When I first decided to get another set of professional photos taken (before Christmas), I immediately started to worry about getting leaner again. While I don’t think there’s anything wrong with wanting to look your best for photos like these, I know that my own tendency is to get annoyed at “having” to look a certain way in the fitness industry, and this makes me start out being really strict, but soon rebelling and going on the “anti-diet” and the “anti-program”. One part of me wants to look “better” and the other part says “why should you” –> that second part knows that I would only do it to pander to an image created by the industry.
The fact is, I need to accept, that I look pretty good the way I am and I should be proud to display the results of my hard work, as it appears 90% of the year. There are times I look leaner and times I don’t, so why put extra pressure on myself to be something I am not (90% of the time anyway). The only time I ever feel unhappy at how I look is when I compare myself to others!
About a month before the shoot, a friend of mine (who is also in the fitness industry) was giving me advice on how to prepare for bikini shots and started telling me to: diet down, get rid of water-weight, get a tan and …. make sure the photographer had a good grasp of Photoshop *brakes screech* Photoshop … as in I need someone who can airbrush??! :-/
Tempted? Yes! Very tempted. But when I saw the photos, I was amazed that I really didn’t see anything I would be ashamed to show the world (ok, except one thing … my over-developed back muscle sticking out of my bra top that made me look weird at certain angles LOL). I’ll be totally honest that the one thing I was most worried about was my lower body and cellulite being really horrible and then me feeling I need to remove the evidence on the photo, so I wouldn’t horrify people in the fitness industry. I became more worried that I’d give in to the temptation to look perfect, verses having cellulite! What a crazy, warped feeling!
Guess what? The photos all turned out amazing, without me feeling this way. I now think my mind has a different image of what I look like compared to what I actually look like! If you look at the “imperfections”, your mind magnifies them x 10! While I felt a bit uneasy seeing some of the photos, it was more to do with my facial expressions and odd body poses that made me cringe (I am not a natural model and the great photos were down to the photographer’s direction IMO).

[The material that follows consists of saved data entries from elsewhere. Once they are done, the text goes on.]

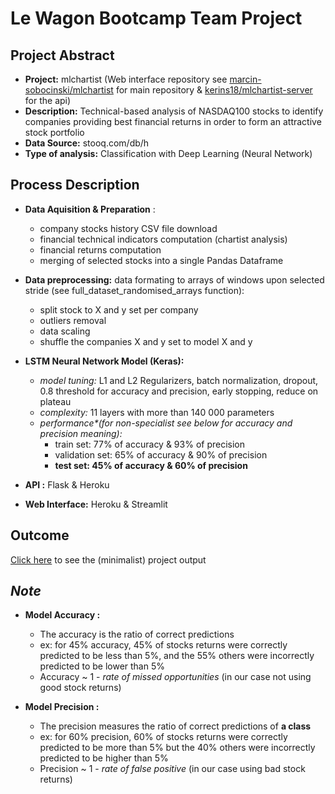 # Le Wagon Bootcamp Team Project

## Project Abstract
- **Project:** mlchartist (Web interface repository see [marcin-sobocinski/mlchartist](https://github.com/marcin-sobocinski/mlchartist) for main repository & [kerins18/mlchartist-server](https://github.com/kerins18/mlchartist-server) for the api)
- **Description:** Technical-based analysis of NASDAQ100 stocks to identify companies providing best financial returns in order to form an attractive stock portfolio
- **Data Source:**  stooq.com/db/h
- **Type of analysis:** Classification with Deep Learning (Neural Network)

## Process Description
- **Data Aquisition & Preparation** :
  - company stocks history CSV file download
  - financial technical indicators computation (chartist analysis)
  - financial returns computation
  - merging of selected stocks into a single Pandas Dataframe

- **Data preprocessing:** data formating to arrays of windows upon selected stride (see full_dataset_randomised_arrays function):
  - split stock to X and y set per company
  - outliers removal
  - data scaling
  - shuffle the companies X and y set to model X and y

- **LSTM Neural Network Model (Keras):**
  - *model tuning:* L1 and L2 Regularizers, batch normalization, dropout, 0.8 threshold for accuracy and precision, early stopping, reduce on plateau
  - *complexity:* 11 layers with more than 140 000 parameters
  - *performance\*(for non-specialist see below for accuracy and precision meaning):*
    - train set: 77% of accuracy & 93% of precision
    - validation set: 65% of accuracy & 90% of precision
    - **test set: 45% of accuracy & 60% of precision**

- **API :** Flask & Heroku

- **Web Interface:** Heroku & Streamlit

## Outcome
[Click here](http://ml-chartist.herokuapp.com/) to see the (minimalist) project output




## *Note*
- **Model Accuracy :**
  - The accuracy is the ratio of correct predictions
  - ex: for 45% accuracy, 45% of stocks returns were correctly predicted to be less than 5%, and the 55% others were incorrectly predicted to be lower than 5%
  - Accuracy ~ 1 - *rate of missed opportunities* (in our case not using good stock returns)

- **Model Precision :**
  - The precision measures the ratio of correct predictions of **a class**
  - ex: for 60% precision, 60% of stocks returns were correctly predicted to be more than 5% but the 40% others were incorrectly predicted to be higher than 5%
  - Precision ~ 1 - *rate of false positive* (in our case using bad stock returns)
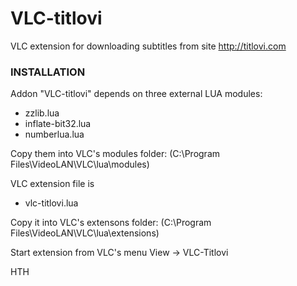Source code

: # VLC-titlovi

VLC extension for downloading subtitles from site http://titlovi.com

### INSTALLATION

Addon "VLC-titlovi" depends on three external LUA modules:
* zzlib.lua
* inflate-bit32.lua
* numberlua.lua

Copy them into VLC's modules folder:
(C:\Program Files\VideoLAN\VLC\lua\modules)

VLC extension file is
* vlc-titlovi.lua

Copy it into VLC's extensons folder:
(C:\Program Files\VideoLAN\VLC\lua\extensions)

Start extension from VLC's menu View -> VLC-Titlovi

HTH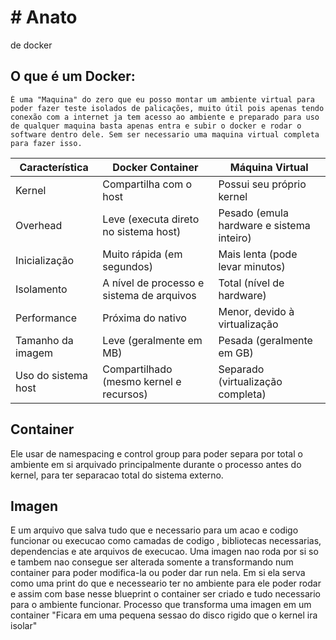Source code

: # # Anato
 de docker 
## O que é um Docker: 
    É uma "Maquina" do zero que eu posso montar um ambiente virtual para poder fazer teste isolados de palicações, muito útil pois apenas tendo conexão com a internet ja tem acesso ao ambiente e preparado para uso de qualquer maquina basta apenas entra e subir o docker e rodar o software dentro dele. Sem ser necessario uma maquina virtual completa para fazer isso.
    

| Característica           | Docker Container                          | Máquina Virtual                           |
|--------------------------|-------------------------------------------|-------------------------------------------|
| Kernel                   | Compartilha com o host                    | Possui seu próprio kernel                 |
| Overhead                 | Leve (executa direto no sistema host)     | Pesado (emula hardware e sistema inteiro) |
| Inicialização            | Muito rápida (em segundos)                | Mais lenta (pode levar minutos)           |
| Isolamento               | A nível de processo e sistema de arquivos | Total (nível de hardware)                 |
| Performance              | Próxima do nativo                         | Menor, devido à virtualização             |
| Tamanho da imagem        | Leve (geralmente em MB)                   | Pesada (geralmente em GB)                 |
| Uso do sistema host      | Compartilhado (mesmo kernel e recursos)   | Separado (virtualização completa)         |

## Container 

Ele usar de namespacing e control group para poder separa por total o ambiente em si arquivado principalmente durante o processo antes do kernel, para ter separacao total do sistema externo.

## Imagen

E um arquivo que salva tudo que e necessario para um acao e codigo funcionar ou execucao como camadas de codigo , bibliotecas necessarias, dependencias e ate arquivos de execucao.
Uma imagen nao roda por si so e tambem nao consegue ser alterada somente a transformando num container para poder modifica-la ou poder dar run nela.
Em si ela serva como uma print do que e necesseario ter no ambiente para ele poder rodar e assim com base nesse blueprint o container ser criado e tudo necessario para o ambiente funcionar.
Processo que transforma uma imagen em um container "Ficara em uma pequena sessao do disco rigido que o kernel ira isolar"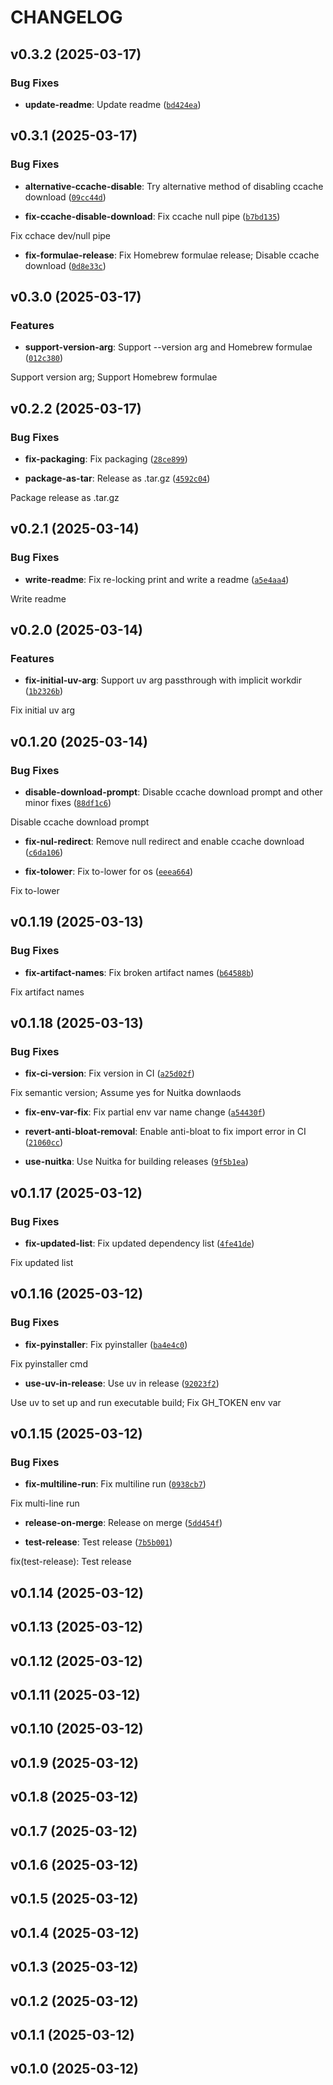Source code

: # CHANGELOG


## v0.3.2 (2025-03-17)

### Bug Fixes

- **update-readme**: Update readme
  ([`bd424ea`](https://github.com/kedvall/pysync/commit/bd424eafa07d1068156387fb01b9ccaffd5937a9))


## v0.3.1 (2025-03-17)

### Bug Fixes

- **alternative-ccache-disable**: Try alternative method of disabling ccache download
  ([`09cc44d`](https://github.com/kedvall/pysync/commit/09cc44df9dc90152418cddd66112768a0bae3b80))

- **fix-ccache-disable-download**: Fix ccache null pipe
  ([`b7bd135`](https://github.com/kedvall/pysync/commit/b7bd135ba17d37c4538ff439c870d850987514fc))

Fix cchace dev/null pipe

- **fix-formulae-release**: Fix Homebrew formulae release; Disable ccache download
  ([`0d8e33c`](https://github.com/kedvall/pysync/commit/0d8e33c3427814d09aca6851692ec823e8db030d))


## v0.3.0 (2025-03-17)

### Features

- **support-version-arg**: Support --version arg and Homebrew formulae
  ([`012c380`](https://github.com/kedvall/pysync/commit/012c380dc6d77644da255a3b26be86650cc6e4c6))

Support version arg; Support Homebrew formulae


## v0.2.2 (2025-03-17)

### Bug Fixes

- **fix-packaging**: Fix packaging
  ([`28ce899`](https://github.com/kedvall/pysync/commit/28ce899054aaf10caf716bb06f6665e01a024d2f))

- **package-as-tar**: Release as .tar.gz
  ([`4592c04`](https://github.com/kedvall/pysync/commit/4592c04d26a0f7224bf32b41ae983327a745d910))

Package release as .tar.gz


## v0.2.1 (2025-03-14)

### Bug Fixes

- **write-readme**: Fix re-locking print and write a readme
  ([`a5e4aa4`](https://github.com/kedvall/pysync/commit/a5e4aa45287f06eb748e16f93a3893e755191090))

Write readme


## v0.2.0 (2025-03-14)

### Features

- **fix-initial-uv-arg**: Support uv arg passthrough with implicit workdir
  ([`1b2326b`](https://github.com/kedvall/pysync/commit/1b2326b33208cae7c0c404a89dc722401e65d9b9))

Fix initial uv arg


## v0.1.20 (2025-03-14)

### Bug Fixes

- **disable-download-prompt**: Disable ccache download prompt and other minor fixes
  ([`88df1c6`](https://github.com/kedvall/pysync/commit/88df1c637f42274715bfffb4bd14bd1f8c366342))

Disable ccache download prompt

- **fix-nul-redirect**: Remove null redirect and enable ccache download
  ([`c6da106`](https://github.com/kedvall/pysync/commit/c6da106295eeacfb0d58a22486b29eb98cc422cc))

- **fix-tolower**: Fix to-lower for os
  ([`eeea664`](https://github.com/kedvall/pysync/commit/eeea6642bcb38b6dbee993a330291b640f749afb))

Fix to-lower


## v0.1.19 (2025-03-13)

### Bug Fixes

- **fix-artifact-names**: Fix broken artifact names
  ([`b64588b`](https://github.com/kedvall/pysync/commit/b64588b7a96c302745263d698198b910e19b8e5c))

Fix artifact names


## v0.1.18 (2025-03-13)

### Bug Fixes

- **fix-ci-version**: Fix version in CI
  ([`a25d02f`](https://github.com/kedvall/pysync/commit/a25d02f9a3a46f4294d29bdd27de8bb64a4c41da))

Fix semantic version; Assume yes for Nuitka downlaods

- **fix-env-var-fix**: Fix partial env var name change
  ([`a54430f`](https://github.com/kedvall/pysync/commit/a54430f311b5e36312ac1c2d9064f04a1e672fdc))

- **revert-anti-bloat-removal**: Enable anti-bloat to fix import error in CI
  ([`21060cc`](https://github.com/kedvall/pysync/commit/21060cc675008b7b0118707981024f029c7a5769))

- **use-nuitka**: Use Nuitka for building releases
  ([`9f5b1ea`](https://github.com/kedvall/pysync/commit/9f5b1ea910945f75a1f38dc17983001456efdd9f))


## v0.1.17 (2025-03-12)

### Bug Fixes

- **fix-updated-list**: Fix updated dependency list
  ([`4fe41de`](https://github.com/kedvall/pysync/commit/4fe41de0244ccd0eec847dc3247e34b5f9d698d1))

Fix updated list


## v0.1.16 (2025-03-12)

### Bug Fixes

- **fix-pyinstaller**: Fix pyinstaller
  ([`ba4e4c0`](https://github.com/kedvall/pysync/commit/ba4e4c0c419be7fdad0e2a48fe133b036cde77bf))

Fix pyinstaller cmd

- **use-uv-in-release**: Use uv in release
  ([`92023f2`](https://github.com/kedvall/pysync/commit/92023f2836c7c0f6e9222aaace7cebb515d455c2))

Use uv to set up and run executable build; Fix GH_TOKEN env var


## v0.1.15 (2025-03-12)

### Bug Fixes

- **fix-multiline-run**: Fix multiline run
  ([`0938cb7`](https://github.com/kedvall/pysync/commit/0938cb7a8af2417ba60c3c23a7a9ff6c21206b2c))

Fix multi-line run

- **release-on-merge**: Release on merge
  ([`5dd454f`](https://github.com/kedvall/pysync/commit/5dd454ffbe8101d5551b357e38f3ac6e55a21579))

- **test-release**: Test release
  ([`7b5b001`](https://github.com/kedvall/pysync/commit/7b5b001867656e8816e0daf0edc1022d26ae9e45))

fix(test-release): Test release


## v0.1.14 (2025-03-12)


## v0.1.13 (2025-03-12)


## v0.1.12 (2025-03-12)


## v0.1.11 (2025-03-12)


## v0.1.10 (2025-03-12)


## v0.1.9 (2025-03-12)


## v0.1.8 (2025-03-12)


## v0.1.7 (2025-03-12)


## v0.1.6 (2025-03-12)


## v0.1.5 (2025-03-12)


## v0.1.4 (2025-03-12)


## v0.1.3 (2025-03-12)


## v0.1.2 (2025-03-12)


## v0.1.1 (2025-03-12)


## v0.1.0 (2025-03-12)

When I see something I don’t like, I do have thoughts about getting them “fixed” and it is a battle I fight inside. Can it be justified, since after all, I choose not to show all the unflattering poses, or ones with lighting issues. Where do you draw the line? I can’t judge anyone for getting themselves airbrushed, I don’t blame them at all for wanting to look perfect. What I blame is what makes us want to pretend we are perfect in the first place, when nobody is. It’s natural to want people to see you at your best, but how far can you go without losing yourself and becoming nothing short of a liar.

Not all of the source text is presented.